The general public opinion concerning programing really hasn’t changed that much.  The programing has just gotten progressively more presumptuous.

The Pros and Cons of Advertisements:

Without advertising, television will not flourish.  Advertisers pay the pay checks of the communications industry.  The U. S. Department of Commerce predicts that television “[will] become the nation’s leading sales tool” (Mac Donald 1990. p.51).  They fulfill that prophecy.  But what effect has the bombardment of advertising over the television tube had upon society?
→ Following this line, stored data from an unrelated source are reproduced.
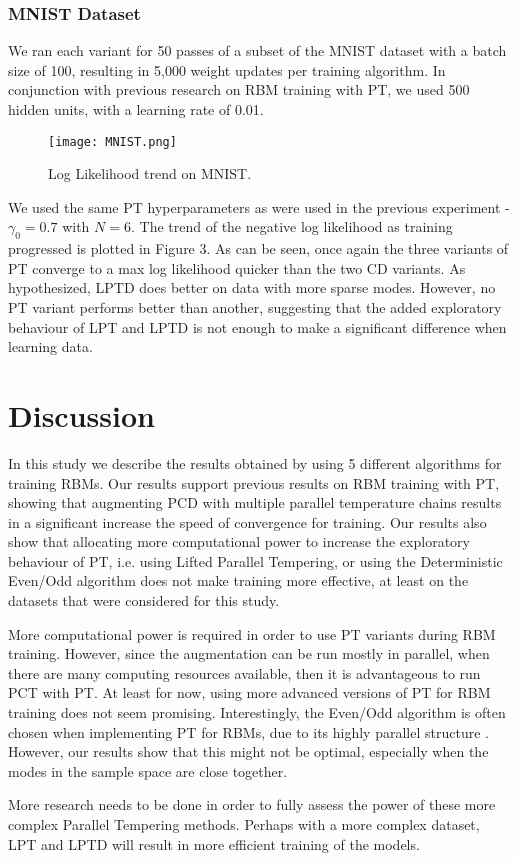 \subsubsection{MNIST Dataset}
We ran each variant for 50 passes of a subset of the MNIST dataset with a batch size of 100, resulting in 5,000 weight updates per training algorithm. In conjunction with previous research on RBM training with PT, we used 500 hidden units, with a learning rate of 0.01\cite{desjardins2010tempered}. 

\begin{figure}[ht!]
	\centering
	\texttt{[image: MNIST.png]}
\caption{Log Likelihood trend on MNIST.}
\end{figure}

We used the same PT hyperparameters as were used in the previous experiment - $\gamma_0 = 0.7$ with $N=6$. The trend of the negative log likelihood as training progressed is plotted in Figure 3. As can be seen, once again the three variants of PT converge to a max log likelihood quicker than the two CD variants. As hypothesized, LPTD does better on data with more sparse modes. However, no PT variant performs better than another, suggesting that the added exploratory behaviour of LPT and LPTD is not enough to make a significant difference when learning data.  

\section{Discussion}
In this study we describe the results obtained by using 5 different algorithms for training RBMs. Our results support previous results on RBM training with PT, showing that augmenting PCD with multiple parallel temperature chains results in a significant increase the speed of convergence for training. Our results also show that allocating more computational power to increase the exploratory behaviour of PT, i.e. using Lifted Parallel Tempering, or using the Deterministic Even/Odd algorithm does not make training more effective, at least on the datasets that were considered for this study.

More computational power is required in order to use PT variants during RBM training. However, since the augmentation can be run mostly in parallel, when there are many computing resources available, then it is advantageous to run PCT with PT. At least for now, using more advanced versions of PT for RBM training does not seem promising. Interestingly, the Even/Odd algorithm is often chosen when implementing PT for RBMs, due to its highly parallel structure \cite{fischer2014training}. However, our results show that this might not be optimal, especially when the modes in the sample space are close together.

More research needs to be done in order to fully assess the power of these more complex Parallel Tempering methods. Perhaps with a more complex dataset, LPT and LPTD will result in more efficient training of the models. \\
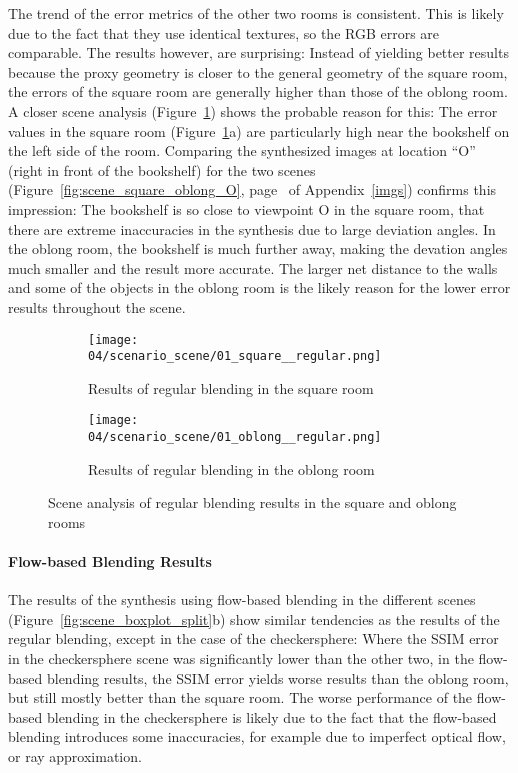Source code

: The trend of the error metrics of the other two rooms is consistent. This is likely due to the fact that they use identical textures, so the RGB errors are comparable. The results however, are surprising: Instead of yielding better results because the proxy geometry is closer to the general geometry of the square room, the errors of the square room are generally higher than those of the oblong room. A closer scene analysis (Figure~\ref{fig:scene_regular_square_oblong}) shows the probable reason for this: The error values in the square room (Figure~\ref{fig:scene_regular_square_oblong}a) are particularly high near the bookshelf on the left side of the room. Comparing the synthesized images at location ``O'' (right in front of the bookshelf) for the two scenes (Figure~\ref{fig:scene_square_oblong_O}, page~\pageref{fig:scene_square_oblong_O} of Appendix~\ref{imgs}) confirms this impression: The bookshelf is so close to viewpoint O in the square room, that there are extreme inaccuracies in the synthesis due to large deviation angles. In the oblong room, the bookshelf is much further away, making the devation angles much smaller and the result more accurate. The larger net distance to the walls and some of the objects in the oblong room is the likely reason for the lower error results throughout the scene.

\begin{figure}
\centering
    \hfill
    \begin{subfigure}[b]{0.45\textwidth}
            \centering
            \texttt{[image: 04/scenario\_scene/01\_square\_\_regular.png]}
            \caption{Results of regular blending in the square room}
    \end{subfigure}
    \hfill
    \begin{subfigure}[b]{0.45\textwidth}
            \centering
            \texttt{[image: 04/scenario\_scene/01\_oblong\_\_regular.png]}
            \caption{Results of regular blending in the oblong room}
    \end{subfigure}
    \hfill
  \caption{Scene analysis of regular blending results in the square and oblong rooms} \label{fig:scene_regular_square_oblong}
\end{figure}

\paragraph{Flow-based Blending Results}
The results of the synthesis using flow-based blending in the different scenes (Figure~\ref{fig:scene_boxplot_split}b) show similar tendencies as the results of the regular blending, except in the case of the checkersphere: Where the SSIM error in the checkersphere scene was significantly lower than the other two, in the flow-based blending results, the SSIM error yields worse results than the oblong room, but still mostly better than the square room. The worse performance of the flow-based blending in the checkersphere is likely due to the fact that the flow-based blending introduces some inaccuracies, for example due to imperfect optical flow, or ray approximation.

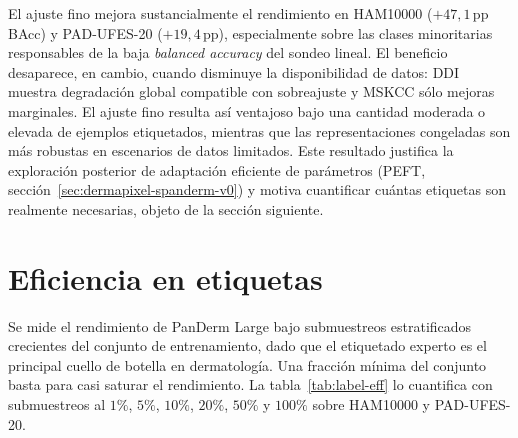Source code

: El ajuste fino mejora sustancialmente el rendimiento en HAM10000
($+47{,}1$\,pp BAcc) y PAD-UFES-20 ($+19{,}4$\,pp), especialmente
sobre las clases minoritarias responsables de la baja \emph{balanced
accuracy} del sondeo lineal. El beneficio desaparece, en cambio, cuando
disminuye la disponibilidad de datos: DDI muestra degradación global
compatible con sobreajuste y MSKCC sólo mejoras marginales. El ajuste
fino resulta así ventajoso bajo una cantidad moderada o elevada de
ejemplos etiquetados, mientras que las representaciones congeladas son
más robustas en escenarios de datos limitados. Este resultado justifica
la exploración posterior de adaptación eficiente de parámetros (PEFT,
sección~\ref{sec:dermapixel-spanderm-v0}) y motiva cuantificar cuántas
etiquetas son realmente necesarias, objeto de la sección siguiente.

\section{Eficiencia en etiquetas}
\label{sec:label-eff-results}

Se mide el rendimiento de PanDerm Large bajo submuestreos
estratificados crecientes del conjunto de entrenamiento, dado que el
etiquetado experto es el principal cuello de botella en dermatología.
Una fracción mínima del conjunto basta para casi saturar el
rendimiento. La tabla~\ref{tab:label-eff} lo cuantifica con
submuestreos al $1\%$,
$5\%$, $10\%$, $20\%$, $50\%$ y $100\%$ sobre HAM10000 y
PAD-UFES-20.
In the perspective of my reviewers, advertisements have a negative impact upon society.  For instance, Michael Parenti (1986), “. . . believes . . . advertisers not only market their products, but sell a complete way of life”.  Parenti comes close to saying that commercials are hypnotic to the viewer.  He suggests, even though the consumer may know that the commercial speaks untruths and may be critical of its content, the consumer is affected by the commercial through suppressed suggestions.  It is important to keep the goal of the advertising campaign in mind.  The advertiser wants us to buy the product.  Therefore, the advertising tactics are not always straight forward.  The advertisements may waiver from a direct approach in order to achieve the goal of selling the product.  Viewers are taught through visual aids that “In order to live well and live properly, consumers need corporate producers to guide them . . . [they] are taught personal incompetence and dependence on mass-market producers” (Parenti 1986, p.191).

Contrary to what Parenti says concerning the advertising market, Christians, Rotzoll, and Fackler (1987, p.193) say that “the sheer volume of mass advertising dulls its message, thereby making it less effective”.  But if this was so, why then does an effective campaign find consumer mocking the jingles the commercial advertising produce?
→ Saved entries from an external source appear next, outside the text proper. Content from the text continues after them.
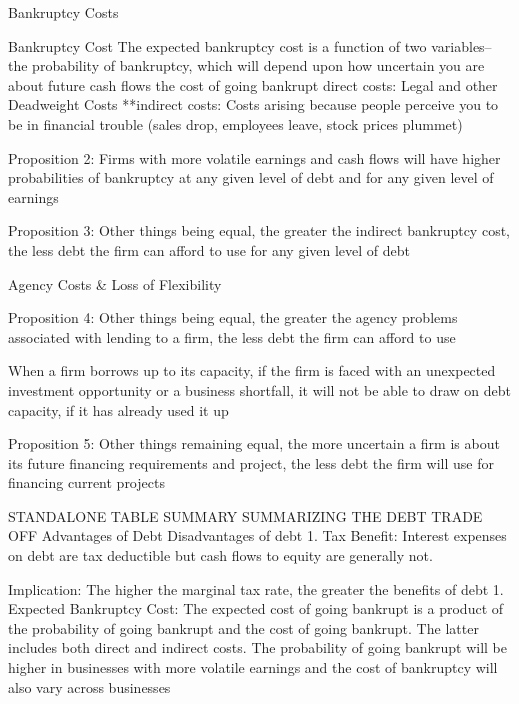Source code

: \documentclass[10pt]{article}
\begin{document}
    \begin{core}{Bankruptcy Costs}

      Bankruptcy Cost
      The expected bankruptcy cost is a function of two variables–
      the probability of bankruptcy, which will depend upon how uncertain you are about future cash flows
      the cost of going bankrupt
      direct costs: Legal and other Deadweight Costs
      **indirect costs: Costs arising because people perceive you to be in financial trouble (sales drop, employees leave, stock prices plummet)

      Proposition 2: Firms with more volatile earnings and cash flows will have higher probabilities of bankruptcy at any given level of debt and for any given level of earnings

      Proposition 3: Other things being equal, the greater the indirect bankruptcy cost, the less debt the firm can afford to use for any given level of debt

    \end{core}

    \begin{core}{Agency Costs \& Loss of Flexibility}

      Proposition 4: Other things being equal, the greater the agency problems associated with lending to a firm, the less debt the firm can afford to use

      When a firm borrows up to its capacity, if the firm is faced with an unexpected investment opportunity or a business shortfall, it will not be able to draw on debt capacity, if it has already used it up

      Proposition 5: Other things remaining equal, the more uncertain a firm is about its future financing requirements and project, the less debt the firm will use for financing current projects

    \end{core}

    STANDALONE TABLE SUMMARY
    SUMMARIZING THE DEBT TRADE OFF
    Advantages of Debt
    Disadvantages of debt
    1. Tax Benefit: Interest expenses on debt are tax deductible but cash flows to equity are generally not.

    Implication: The higher the marginal tax rate, the greater the benefits of debt
    1. Expected Bankruptcy Cost: The expected cost of going bankrupt is a product of the probability of going bankrupt and the cost of going bankrupt. The latter includes both direct and indirect costs. The probability of going bankrupt will be higher in businesses with more volatile earnings and the cost of bankruptcy will also vary across businesses
\end{document}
Accordingly, Christians, Rotzoll, and Fackler argue that consumers have no difficulty perceiving the intended meaning of advertisements, nor are they “manipulate” by them.  In their reasoning, “advertising serves as part of our culture” and they argue that we should not “forget that we are, in part, a nation founded because of advertising” (Christians Et Al 1987, p. 194-195).  When they elaborate on this aspect of advertising history, they fail to realize they contradict themselves; the observations of Daniel Booskin, they so earnestly quote, draws attention to contradictions and discrepancy:

“Never was there a more outrageous or more unscrupulous or more ill-informed advertising campaign than that by which the promoters of the American colonies brought settlers here.  Brochures published in England in the seventeenth century, some even earlier, were full of hopeful overstatements, half-truths, and downright lies along with some facts . . . ” (Christians et al. 1987, p. 194).

What the pro-advertisers fail to recognize here is the fact that those people who are coerced into coming to America are manipulated by the falseness of the advertisements which ultimately results in oppression by the oppressor (the advertiser).  America fights for freedom to alleviate the pretext of a false front.  Americans fight to free themselves from the oppression of their oppressor.

The advertisers’ message says:  when there is no clear defense, claim ignorance; this ambiguous message is loud and clear:

“Advertising’s actual effects are . . . not clearly known” . . . “We understand advertising only if we understand its complexity . . . We understand advertising only if we understand its uncertainty. . . We understand advertising only if we understand its ambiguity” (Christians, Rotzoll, and Fackler 1987, p. 193-196).

With advertising’s overwhelming systematic treatment of the consumer, how can the advertisers say:  The public is not helpless to its influence?  Does not ambiguity, uncertainty, and lack of understanding present a hazard to society?  Does not the convergent force of the advertising messages take control of the unsuspecting?